If I had to give any advice to apprentices, I would say don’t focus on auditioning or networking or training or any of that. I figure that’s stuff they can pick up along the way. The thing I feel is most helpful is about the psychological/spiritual aspect of being a professional actor. Our minds are our chief enemies in life, largely. That’s doubly true for actors. You have to sift through so much rejection, and you really have to know who you are and why you’re doing this in some profound way.

Each stage of a career presents it own unique, maddening challenges, but instead of being crushed by them, these can provide opportunities for transformation. I urge actors to lean into the transformative possibilities rather than the rejection and hopelessness that can descend in the darker moments.

Danielle Morvant ’10

Danielle Morvant ’10

Powerhouse Acting Apprentice 2005

A drama major at Vassar, Morvant is an actress and the co-founder, with Vassar classmate Estefania Fadul ’10, of the New York City-based theater company Pleiades Productions. In Pleiades’s inaugural production (Lisa Kron’s Well at the Producers Club), Morvant appeared in the role of Lisa. To support herself, she works as a casting director for Citizen Casting and as a part-time nanny.
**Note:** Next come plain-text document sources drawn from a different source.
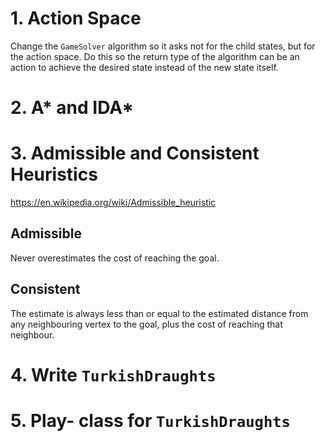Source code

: # 1. Action Space
Change the `GameSolver` algorithm so it asks not for the child states, but for the action space. Do this so the return type of the algorithm can be an action to achieve the desired state instead of the new state itself.

# 2. A* and IDA*

# 3. Admissible and Consistent Heuristics
https://en.wikipedia.org/wiki/Admissible_heuristic
## Admissible
Never overestimates the cost of reaching the goal.
## Consistent
The estimate is always less than or equal to the estimated distance from any neighbouring vertex to the goal, plus the cost of reaching that neighbour.

# 4. Write `TurkishDraughts`

# 5. Play- class for `TurkishDraughts`
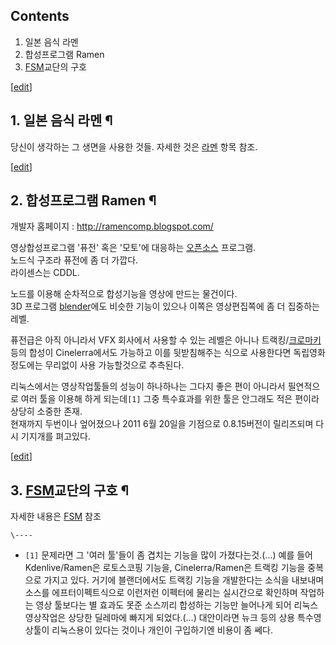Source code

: ## Contents

    

1. 일본 음식 라멘 
2. 합성프로그램 Ramen 
3. [FSM](FSM.md)교단의 구호 

[[edit](http://rigvedawiki.net/r1/wiki.php/RAmen?action=edit&section=1)]

## 1. 일본 음식 라멘 ¶

당신이 생각하는 그 생면을 사용한 것들. 자세한 것은 [라멘](%EB%9D%BC%EB%A9%98.md) 항목 참조.

  

[[edit](http://rigvedawiki.net/r1/wiki.php/RAmen?action=edit&section=2)]

## 2. 합성프로그램 Ramen ¶

개발자 홈페이지 : <http://ramencomp.blogspot.com/>

  

영상합성프로그램 '퓨전' 혹은 '모토'에 대응하는 [오픈소스](%EC%98%A4%ED%94%88%EC%86%8C%EC%8A%A4.md)
프로그램.  
노드식 구조라 퓨전에 좀 더 가깝다.  
라이센스는 CDDL.

  

노드를 이용해 순차적으로 합성기능을 영상에 만드는 물건이다.  
3D 프로그램 [blender](blender.md)에도 비슷한 기능이 있으나 이쪽은 영상편집쪽에 좀 더 집중하는 레벨.

  

퓨전급은 아직 아니라서 VFX 회사에서 사용할 수 있는 레벨은 아니나 트랙킹/[크로마키](%ED%81%AC%EB%A1%9C%EB%A7%88%20%ED%82%A4.md) 등의 합성이 Cinelerra에서도 가능하고 이를
뒷받침해주는 식으로 사용한다면 독립영화정도에는 무리없이 사용 가능할것으로 추측된다.

  

리눅스에서는 영상작업툴들의 성능이 하나하나는 그다지 좋은 편이 아니라서 필연적으로 여러 툴을 이용해 하게 되는데`[1]` 그중 특수효과를
위한 툴은 안그래도 적은 편이라 상당히 소중한 존재.  
현재까지 두번이나 엎어졌으나 2011 6월 20일을 기점으로 0.8.15버전이 릴리즈되며 다시 기지개를 펴고있다.

  

[[edit](http://rigvedawiki.net/r1/wiki.php/RAmen?action=edit&section=3)]

## 3. [FSM](FSM.md)교단의 구호 ¶

  

자세한 내용은 [FSM](FSM.md) 참조

`\----`

  * `[1]` 문제라면 그 '여러 툴'들이 좀 겹치는 기능을 많이 가졌다는것.(...) 예를 들어 Kdenlive/Ramen은 로토스코핑 기능을, Cinelerra/Ramen은 트랙킹 기능을 중복으로 가지고 있다. 거기에 블랜더에서도 트랙킹 기능을 개발한다는 소식을 내보내며 소스를 에프터이펙트식으로 이런저런 이펙터에 물리는 실시간으로 확인하며 작업하는 영상 툴보다는 별 효과도 못준 소스끼리 합성하는 기능만 늘어나게 되어 리눅스 영상작업은 상당한 딜레마에 빠지게 되었다.(...) 대안이라면 뉴크 등의 상용 특수영상툴이 리눅스용이 있다는 것이나 개인이 구입하기엔 비용이 좀 쎄다.

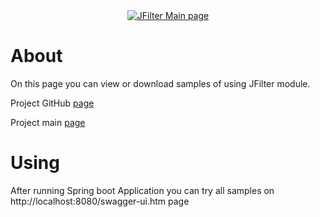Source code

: <div align="center">
  <a href="https://rkonovalov.github.io/projects/jfilter/1.0.15/">
    <img src="https://rkonovalov.github.io/assets/images/jfilter-logo.svg" alt="JFilter Main page">
  </a>
  <br>
</div>

# About
On this page you can view or download samples of using JFilter module.

Project GitHub [page](https://github.com/rkonovalov/jfilter)

Project main [page](https://rkonovalov.github.io/projects/jfilter/1.0.15/)

# Using
After running Spring boot Application you can try all samples on
http://localhost:8080/swagger-ui.htm page


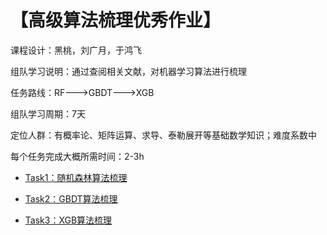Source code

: # 【高级算法梳理优秀作业】

课程设计：黑桃，刘广月，于鸿飞

组队学习说明：通过查阅相关文献，对机器学习算法进行梳理

任务路线：RF--->GBDT--->XGB

组队学习周期：7天

定位人群：有概率论、矩阵运算、求导、泰勒展开等基础数学知识；难度系数中

每个任务完成大概所需时间：2-3h



* [Task1：随机森林算法梳理 ](https://liken95.github.io/)
 
* [Task2：GBDT算法梳理](https://zhuanlan.zhihu.com/p/58105824)
 
* [Task3：XGB算法梳理](https://zhuanlan.zhihu.com/p/58221959)
 

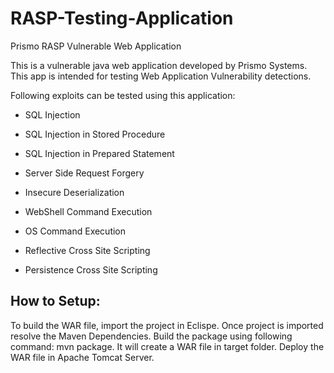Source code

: # RASP-Testing-Application

Prismo RASP Vulnerable Web Application

This is a vulnerable java web application developed by Prismo Systems. This app is intended for testing Web Application Vulnerability detections. 

Following exploits can be tested using this application:

* SQL Injection

* SQL Injection in Stored Procedure

* SQL Injection in Prepared Statement

* Server Side Request Forgery

* Insecure Deserialization

* WebShell Command Execution

* OS Command Execution

* Reflective Cross Site Scripting

* Persistence Cross Site Scripting

How to Setup:
------------

 To build the WAR file, import the project in Eclispe. Once project is imported resolve the Maven Dependencies. Build the package using following command: mvn package. It will create a WAR file in target folder. Deploy the WAR file in Apache Tomcat Server.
I was 16 when I became an apprentice at Powerhouse, and the thing I remember most distinctly is being absolutely amazed by everything. The campus, my dorm room, the classes, the teachers, the people, the theaters, the food, the plays—everything. It was the first time I was spending significant time outside of Louisiana, and I remember it as being two months of my entire world blowing up.

I thought, if this is what college, what Vassar, what doing professional theater was like, I was most definitely looking forward to it. I was delightfully exhausted by all of the opportunities, and thrilled when I realized I was able to do it all. There was this great sense of camaraderie among my class of apprentices, and an overwhelming feeling of unity and belonging. My mother flew in to drive me back to Louisiana when the program was over, and I distinctly remember being at a loss for words on how to explain my summer to her, other than to say that it had changed my life completely.

I graduated Vassar in 2010, and like so many recent Vassar alums, I’m living in Brooklyn with my cat. When I’m not acting and producing with Pleiades, I am living the beginning actor’s life: auditioning, auditioning, auditioning—and, sometimes, getting cast!

My time at Powerhouse was a huge turning point in my life and influenced so much of where I am now. I knew, without a shadow of a doubt, two very important things: I needed to go to Vassar College, and I needed to spend my life doing theater. It was a very clear validation of where I needed to be, and in what direction my life needed to be going.